### WORK ORDER
Exactly as written and without the pictures, output the entries below.

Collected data

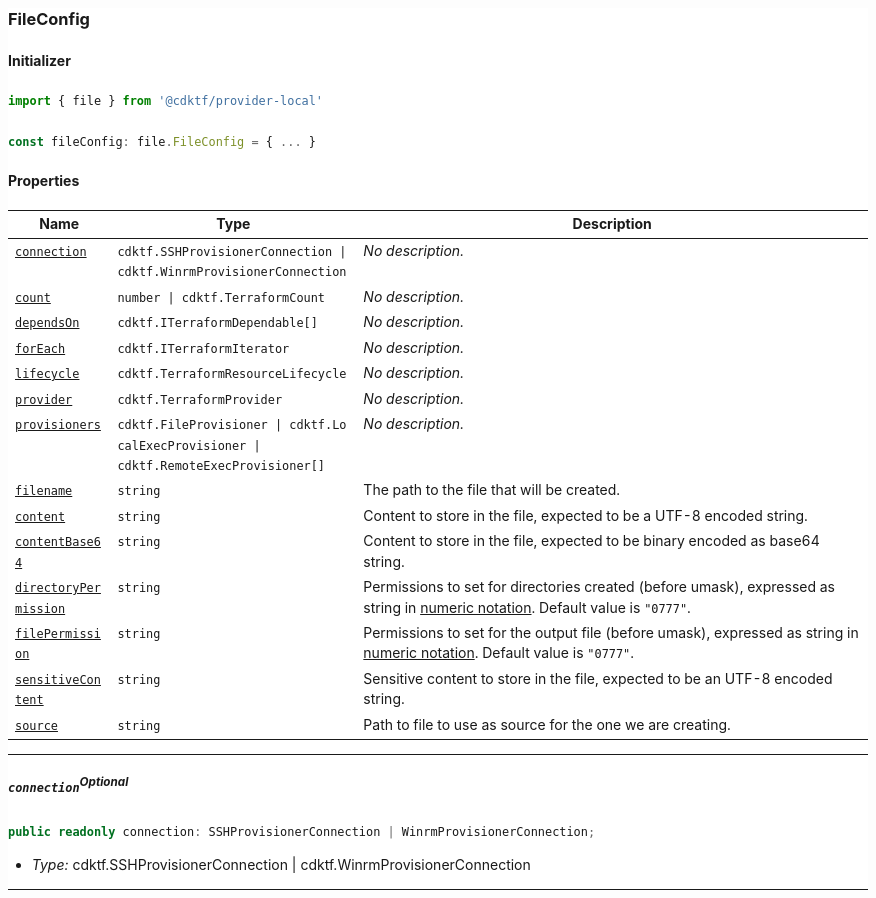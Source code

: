 ### FileConfig <a name="FileConfig" id="@cdktf/provider-local.file.FileConfig"></a>

#### Initializer <a name="Initializer" id="@cdktf/provider-local.file.FileConfig.Initializer"></a>

```typescript
import { file } from '@cdktf/provider-local'

const fileConfig: file.FileConfig = { ... }
```

#### Properties <a name="Properties" id="Properties"></a>

| **Name** | **Type** | **Description** |
| --- | --- | --- |
| <code><a href="#@cdktf/provider-local.file.FileConfig.property.connection">connection</a></code> | <code>cdktf.SSHProvisionerConnection \| cdktf.WinrmProvisionerConnection</code> | *No description.* |
| <code><a href="#@cdktf/provider-local.file.FileConfig.property.count">count</a></code> | <code>number \| cdktf.TerraformCount</code> | *No description.* |
| <code><a href="#@cdktf/provider-local.file.FileConfig.property.dependsOn">dependsOn</a></code> | <code>cdktf.ITerraformDependable[]</code> | *No description.* |
| <code><a href="#@cdktf/provider-local.file.FileConfig.property.forEach">forEach</a></code> | <code>cdktf.ITerraformIterator</code> | *No description.* |
| <code><a href="#@cdktf/provider-local.file.FileConfig.property.lifecycle">lifecycle</a></code> | <code>cdktf.TerraformResourceLifecycle</code> | *No description.* |
| <code><a href="#@cdktf/provider-local.file.FileConfig.property.provider">provider</a></code> | <code>cdktf.TerraformProvider</code> | *No description.* |
| <code><a href="#@cdktf/provider-local.file.FileConfig.property.provisioners">provisioners</a></code> | <code>cdktf.FileProvisioner \| cdktf.LocalExecProvisioner \| cdktf.RemoteExecProvisioner[]</code> | *No description.* |
| <code><a href="#@cdktf/provider-local.file.FileConfig.property.filename">filename</a></code> | <code>string</code> | The path to the file that will be created. |
| <code><a href="#@cdktf/provider-local.file.FileConfig.property.content">content</a></code> | <code>string</code> | Content to store in the file, expected to be a UTF-8 encoded string. |
| <code><a href="#@cdktf/provider-local.file.FileConfig.property.contentBase64">contentBase64</a></code> | <code>string</code> | Content to store in the file, expected to be binary encoded as base64 string. |
| <code><a href="#@cdktf/provider-local.file.FileConfig.property.directoryPermission">directoryPermission</a></code> | <code>string</code> | Permissions to set for directories created (before umask), expressed as string in  [numeric notation](https://en.wikipedia.org/wiki/File-system_permissions#Numeric_notation).  Default value is `"0777"`. |
| <code><a href="#@cdktf/provider-local.file.FileConfig.property.filePermission">filePermission</a></code> | <code>string</code> | Permissions to set for the output file (before umask), expressed as string in  [numeric notation](https://en.wikipedia.org/wiki/File-system_permissions#Numeric_notation).  Default value is `"0777"`. |
| <code><a href="#@cdktf/provider-local.file.FileConfig.property.sensitiveContent">sensitiveContent</a></code> | <code>string</code> | Sensitive content to store in the file, expected to be an UTF-8 encoded string. |
| <code><a href="#@cdktf/provider-local.file.FileConfig.property.source">source</a></code> | <code>string</code> | Path to file to use as source for the one we are creating. |

---

##### `connection`<sup>Optional</sup> <a name="connection" id="@cdktf/provider-local.file.FileConfig.property.connection"></a>

```typescript
public readonly connection: SSHProvisionerConnection | WinrmProvisionerConnection;
```

- *Type:* cdktf.SSHProvisionerConnection | cdktf.WinrmProvisionerConnection

---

### OUTPUT OF THE EXERCISE
Source code

: ### FileConfig <a name="FileConfig" id="@cdktf/provider-local.file.FileConfig"></a>

#### Initializer <a name="Initializer" id="@cdktf/provider-local.file.FileConfig.Initializer"></a>

```typescript
import { file } from '@cdktf/provider-local'

const fileConfig: file.FileConfig = { ... }
```

#### Properties <a name="Properties" id="Properties"></a>

| **Name** | **Type** | **Description** |
| --- | --- | --- |
| <code><a href="#@cdktf/provider-local.file.FileConfig.property.connection">connection</a></code> | <code>cdktf.SSHProvisionerConnection \| cdktf.WinrmProvisionerConnection</code> | *No description.* |
| <code><a href="#@cdktf/provider-local.file.FileConfig.property.count">count</a></code> | <code>number \| cdktf.TerraformCount</code> | *No description.* |
| <code><a href="#@cdktf/provider-local.file.FileConfig.property.dependsOn">dependsOn</a></code> | <code>cdktf.ITerraformDependable[]</code> | *No description.* |
| <code><a href="#@cdktf/provider-local.file.FileConfig.property.forEach">forEach</a></code> | <code>cdktf.ITerraformIterator</code> | *No description.* |
| <code><a href="#@cdktf/provider-local.file.FileConfig.property.lifecycle">lifecycle</a></code> | <code>cdktf.TerraformResourceLifecycle</code> | *No description.* |
| <code><a href="#@cdktf/provider-local.file.FileConfig.property.provider">provider</a></code> | <code>cdktf.TerraformProvider</code> | *No description.* |
| <code><a href="#@cdktf/provider-local.file.FileConfig.property.provisioners">provisioners</a></code> | <code>cdktf.FileProvisioner \| cdktf.LocalExecProvisioner \| cdktf.RemoteExecProvisioner[]</code> | *No description.* |
| <code><a href="#@cdktf/provider-local.file.FileConfig.property.filename">filename</a></code> | <code>string</code> | The path to the file that will be created. |
| <code><a href="#@cdktf/provider-local.file.FileConfig.property.content">content</a></code> | <code>string</code> | Content to store in the file, expected to be a UTF-8 encoded string. |
| <code><a href="#@cdktf/provider-local.file.FileConfig.property.contentBase64">contentBase64</a></code> | <code>string</code> | Content to store in the file, expected to be binary encoded as base64 string. |
| <code><a href="#@cdktf/provider-local.file.FileConfig.property.directoryPermission">directoryPermission</a></code> | <code>string</code> | Permissions to set for directories created (before umask), expressed as string in  [numeric notation](https://en.wikipedia.org/wiki/File-system_permissions#Numeric_notation).  Default value is `"0777"`. |
| <code><a href="#@cdktf/provider-local.file.FileConfig.property.filePermission">filePermission</a></code> | <code>string</code> | Permissions to set for the output file (before umask), expressed as string in  [numeric notation](https://en.wikipedia.org/wiki/File-system_permissions#Numeric_notation).  Default value is `"0777"`. |
| <code><a href="#@cdktf/provider-local.file.FileConfig.property.sensitiveContent">sensitiveContent</a></code> | <code>string</code> | Sensitive content to store in the file, expected to be an UTF-8 encoded string. |
| <code><a href="#@cdktf/provider-local.file.FileConfig.property.source">source</a></code> | <code>string</code> | Path to file to use as source for the one we are creating. |

---

##### `connection`<sup>Optional</sup> <a name="connection" id="@cdktf/provider-local.file.FileConfig.property.connection"></a>

```typescript
public readonly connection: SSHProvisionerConnection | WinrmProvisionerConnection;
```

- *Type:* cdktf.SSHProvisionerConnection | cdktf.WinrmProvisionerConnection

---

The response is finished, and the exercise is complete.